We will all die in the end, one way or another, and it is good to keep that in mind. When we look back at our lives, we won’t say, I wish I had made more money and spent less time with my family. We won’t say, I wish I hadn’t been as kind or as compassionate or that I had spent less time helping others.
The cow – a sacred image of the feminine in India, here symbolizes nature, in all her beauty, and she sacrifices herself for us over and over. But we should ask ourselves, whom or what do we serve?
Here is the nectar of the great teacher, Coleman Barks reciting Rumi – Connection – The Natural Ecstasy
All quotes are from The Grail Legend by Emma Jung and Marie Louise von Franz
Hi Margaret,
So nice to see you back here!
You write about a difficult subject, and one that I have been thinking a lot about lately.

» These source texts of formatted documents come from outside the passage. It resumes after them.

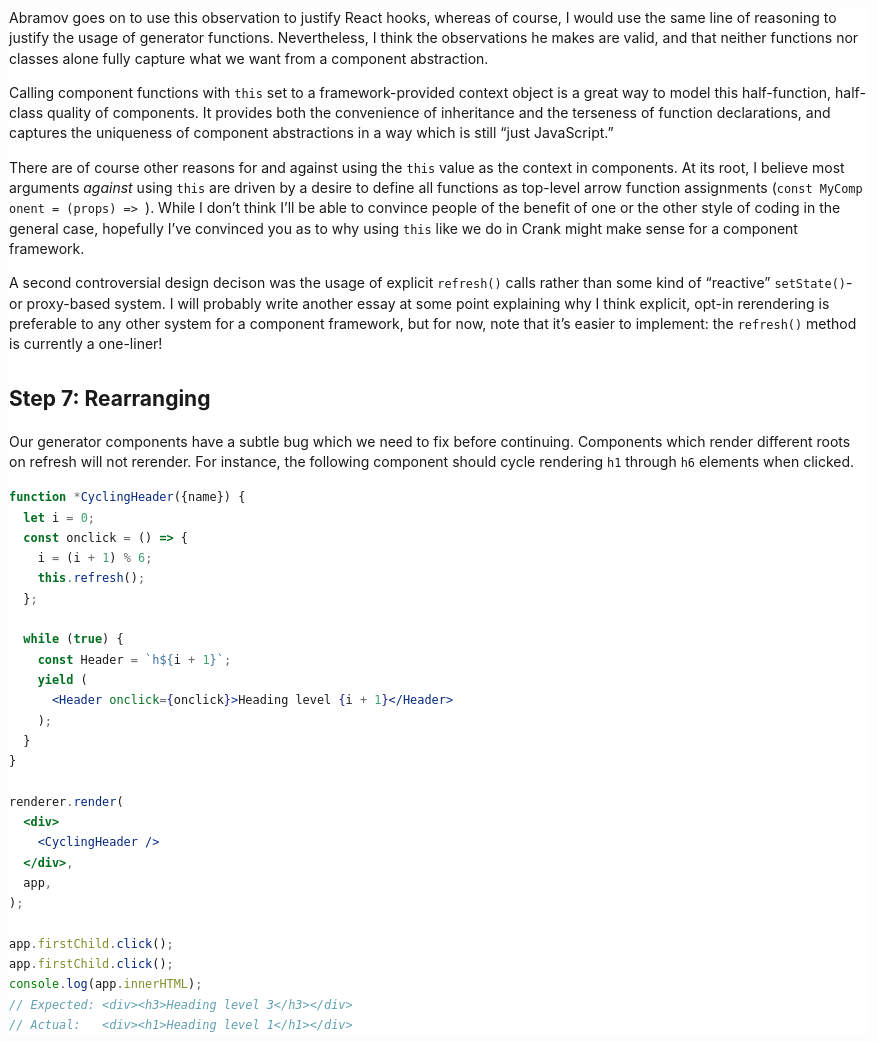    Abramov goes on to use this observation to justify React hooks, whereas of course, I would use the same line of reasoning to justify the usage of generator functions. Nevertheless, I think the observations he makes are valid, and that neither functions nor classes alone fully capture what we want from a component abstraction.

   Calling component functions with `this` set to a framework-provided context object is a great way to model this half-function, half-class quality of components. It provides both the convenience of inheritance and the terseness of function declarations, and captures the uniqueness of component abstractions in a way which is still “just JavaScript.”

There are of course other reasons for and against using the `this` value as the context in components. At its root, I believe most arguments *against* using `this` are driven by a desire to define all functions as top-level arrow function assignments (`const MyComponent = (props) => `). While I don’t think I’ll be able to convince people of the benefit of one or the other style of coding in the general case, hopefully I’ve convinced you as to why using `this` like we do in Crank might make sense for a component framework.

A second controversial design decison was the usage of explicit `refresh()` calls rather than some kind of “reactive”  `setState()`- or proxy-based system. I will probably write another essay at some point explaining why I think explicit, opt-in rerendering is preferable to any other system for a component framework, but for now, note that it’s easier to implement: the `refresh()` method is currently a one-liner!

## Step 7: Rearranging

Our generator components have a subtle bug which we need to fix before continuing. Components which render different roots on refresh will not rerender. For instance, the following component should cycle rendering `h1` through `h6` elements when clicked.

```jsx
function *CyclingHeader({name}) {
  let i = 0;
  const onclick = () => {
    i = (i + 1) % 6;
    this.refresh();
  };

  while (true) {
    const Header = `h${i + 1}`;
    yield (
      <Header onclick={onclick}>Heading level {i + 1}</Header>
    );
  }
}

renderer.render(
  <div>
    <CyclingHeader />
  </div>,
  app,
);

app.firstChild.click();
app.firstChild.click();
console.log(app.innerHTML);
// Expected: <div><h3>Heading level 3</h3></div>
// Actual:   <div><h1>Heading level 1</h1></div>
```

Perhaps the ancients had it right when they recognized the importance of ritual sacrifice and the need for the sacred in everyday life.
To add to what you said about the importance of the blood of Christ, and not only his death, for early Christians, Catholics and Orthodox, it is the drinking of that blood that imparts Christ nature, or Divine nature to us. Although I am not a practicing Christian, I am fascinated by the recognition of this need to partake in divine nature. It’s also troubling that the reformation virtually did away with the emphasis on sacrifice and the drinking of the blood of Christ. Perhaps though, the reformation reflects the movement in consciousness that eventually leaves behind all animistic connection with the world in favor of a rationalistic fantasy in which humankind is just an accident of dead, material universe.
It makes sense to me then, that eating animals too, would impart this Divine power, passing on some essence of the animal to us.
Although I am one of those vegetarians, it is not for moral reasons, but rather stems from a feeling that the sacrifice of these animals is not present in me or them anymore. If I could, or had to kill an animal to eat, perhaps my experience of eating meat would change.
Perhaps the smallness that Rumi recognized, is a way to understand that even when we do not what purpose our lives are serving, we can still know that the world and our place in it is not always something that we can see, but trust that in some ways, we too are fertilizing the world with our presence. But that is why a reconciliation with death and living for love, compassion and respect seems essential to me.
Thanks so much for the post and especially the Coleman Barks reading.
Warmly,
Debra
Dear Debra,
What a thoughtful and deep response – thank you! The only way I can accept the sacrifice of the animals is with a prayer of blessing and gratitude, but contrary to what you say, I often wonder if I had to kill the animal – would i do it? I am not so sure, but I do feel the chain of life in my being. I know that the animal eating the plant does not dominate it, but accepts it into its being with natural grace. It makes me wonder though, what it is that we feed? And I suspect that the only thing of any value that we humans produce is consciousness.
I do know that you are someone who is fertilizing the world with your presence (love that!) and your contributions. And it seems to me that there are those who are in egotistical drive modes that terrorize others and wreak havoc all-around them, with little concern for what they are doing. What happens to such as these? I suspect these are the corpses I saw. Dust to dust.
Again, thank you for your presence and your response. It is a delight to be in connection with you!